It’s been a while since I posted and for any of you that have missed me – apologies but there’s been a bit of a drought chez moi! Its the get- up- and- go thing that has got- up -and -gone. Leaving my head somewhat empty of ideas. But when I heard one of my close friends recount a recent experience I was drawn back to Serendipity
It’s a while since I have heard the expression ‘you people’ but I guess it’s not surprising in the current climate. Recently a girlfriend interviewed an eminent retired journalist from a well know broad sheet and not a right wing one – who in answer to one of her questions said “Well you people don’t want to spend your money ”. Of course ‘you people’ could mean lots of different things but in this particular instance it was immediately understood what he meant by ‘you people’. Perhaps the give away was ‘don’t want to spend your money’.
My friend was stunned firstly by the seemingly unprovoked attack and also at how easily it slipped from his lips – without any forethought. He, of course, realized immediately he had said the wrong thing. But here’s the thing, anti-Semitism is just bubbling underneath the surface and right now and with the anti-Israel feeling running high anti-Semites feel they have a free get out of jail card. And if even this so-called well educated, respected journalist can express such bigotry well…. I wish I could name and shame him – but I won’t.

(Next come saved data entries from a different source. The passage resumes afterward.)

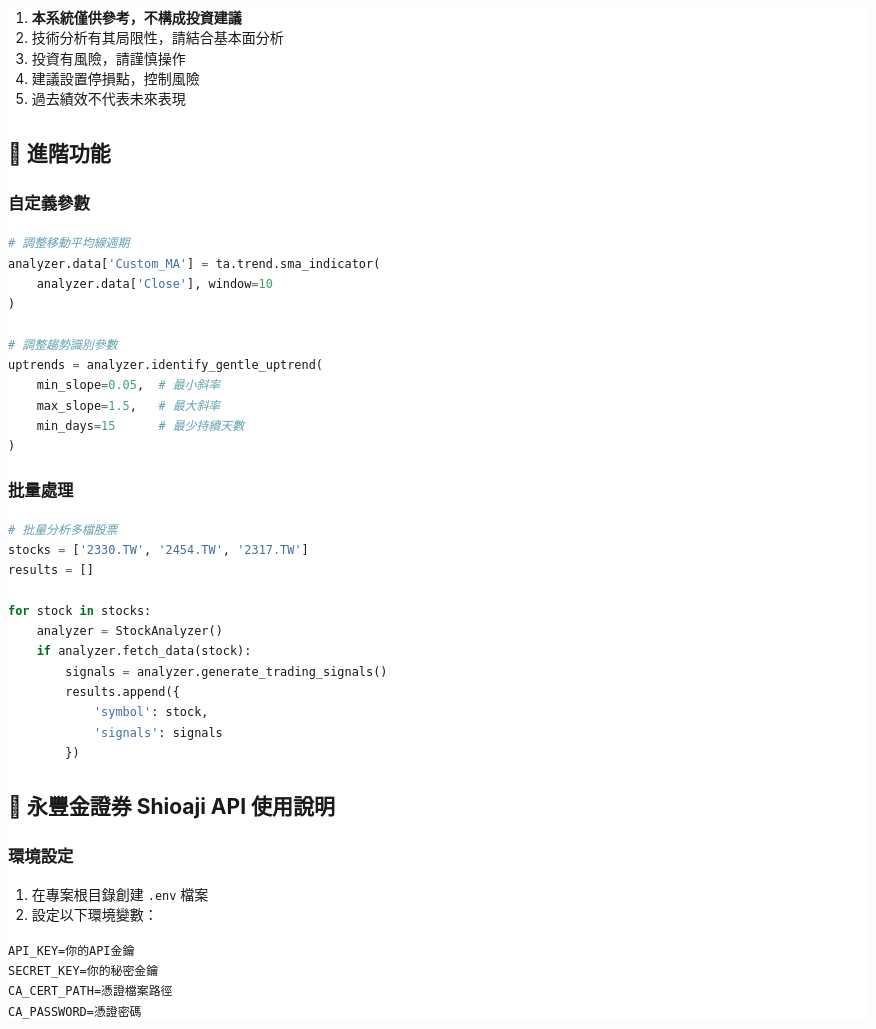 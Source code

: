 1. **本系統僅供參考，不構成投資建議**
2. 技術分析有其局限性，請結合基本面分析
3. 投資有風險，請謹慎操作
4. 建議設置停損點，控制風險
5. 過去績效不代表未來表現

## 🔧 進階功能

### 自定義參數
```python
# 調整移動平均線週期
analyzer.data['Custom_MA'] = ta.trend.sma_indicator(
    analyzer.data['Close'], window=10
)

# 調整趨勢識別參數
uptrends = analyzer.identify_gentle_uptrend(
    min_slope=0.05,  # 最小斜率
    max_slope=1.5,   # 最大斜率
    min_days=15      # 最少持續天數
)
```

### 批量處理
```python
# 批量分析多檔股票
stocks = ['2330.TW', '2454.TW', '2317.TW']
results = []

for stock in stocks:
    analyzer = StockAnalyzer()
    if analyzer.fetch_data(stock):
        signals = analyzer.generate_trading_signals()
        results.append({
            'symbol': stock,
            'signals': signals
        })
```

## 🏦 永豐金證券 Shioaji API 使用說明

### 環境設定
1. 在專案根目錄創建 `.env` 檔案
2. 設定以下環境變數：
```env
API_KEY=你的API金鑰
SECRET_KEY=你的秘密金鑰
CA_CERT_PATH=憑證檔案路徑
CA_PASSWORD=憑證密碼
```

Am I scared by the rise in anti-Semitism? Am I thinking I might leave the country? No this is not Germany in the 30’s and I don’t believe the government here – or in fact any British government would allow the rise of anti-Semitism? But I do think it is time that we all shout out. Keeping our heads down and hoping it will disappear is not enough. Silence is violence and just like the Black Life Matters which I have support 100% so do Jewish Lives Matter. Would this journalist have said to a black person ‘you people’ and had he done so I doubt I would be writing this anonymously. But somehow it is deemed acceptable to make Jewish jibes.
I have never really understood why people dislike Jews – maybe they have met one Jew they did not like, or had a bad experience in the work place with a person who was Jewish but we are not a homogenous race. Like any group of people there are good and bad. Unlike David Baddiel, I do not see myself as an ethnic group. I always describe myself as British and my religion albeit not practicing Jewish. Like those who are British Christians, British Catholics, British Muslims etc.
Of course, anti-Semitism in the UK is not new I suppose I had just hoped that we have become better educated. At school in the fifties, I was the only Jewish person in my school and because my mother thought I should not attend morning assembly; I was an oddity. It was not long after the war and there was a feeling among some people that if it had not been for the Jews there would not have been a war. And there were teachers made it quite clear that they didn’t like Jews.
Sitting at the back of the class during religious instruction I felt that I personally was responsible for the death of Jesus. And the way it was taught so did my fellow pupils. Fortunately, in my adult life I have not experienced much anti-Semitism. My mother, who didn’t look Jewish always said work colleagues would make anti Semitic remarks in front of her not knowing her identity. It made her afraid and when my father died, she decided to take the ‘i’ out our surname on her letterbox as it looked too Jewish and she felt vulnerable.
Recently I met with a Syrian refugee who when recounting his arduous journey to the UK explained that once he was here, he had to learn and understand the cultural differences between his homeland and the UK. So he educated himself.
“Before I left Syria I had very strange views about women’s rights and Jewish people. It was the culture of my country and upbringing but through education I have learnt to see women in a different light and that Jewish people are not bad. Learning is easy unlearning difficult. Nobody is born a racist – but one learns this. “
I realize that the latest outburst of anti-Semitism has much to do with Israel and the recent conflict and this is not something that I want to go into right now. This post is not about the Israeli Palestinian conflict. This is about anti-Semitic behaviour in the UK. When my friend recounted her experience with this journalist, I was shocked that an educated man could glibly make these remarks. So, my request is that we all call it out. Wanting to free Palestine is not an excuse for anti-Semitism. Don’t let casual remarks such as ‘you people’ be allowed to circulate. We all have a duty to ensure that bigotry is stamped out before it gets out of hand.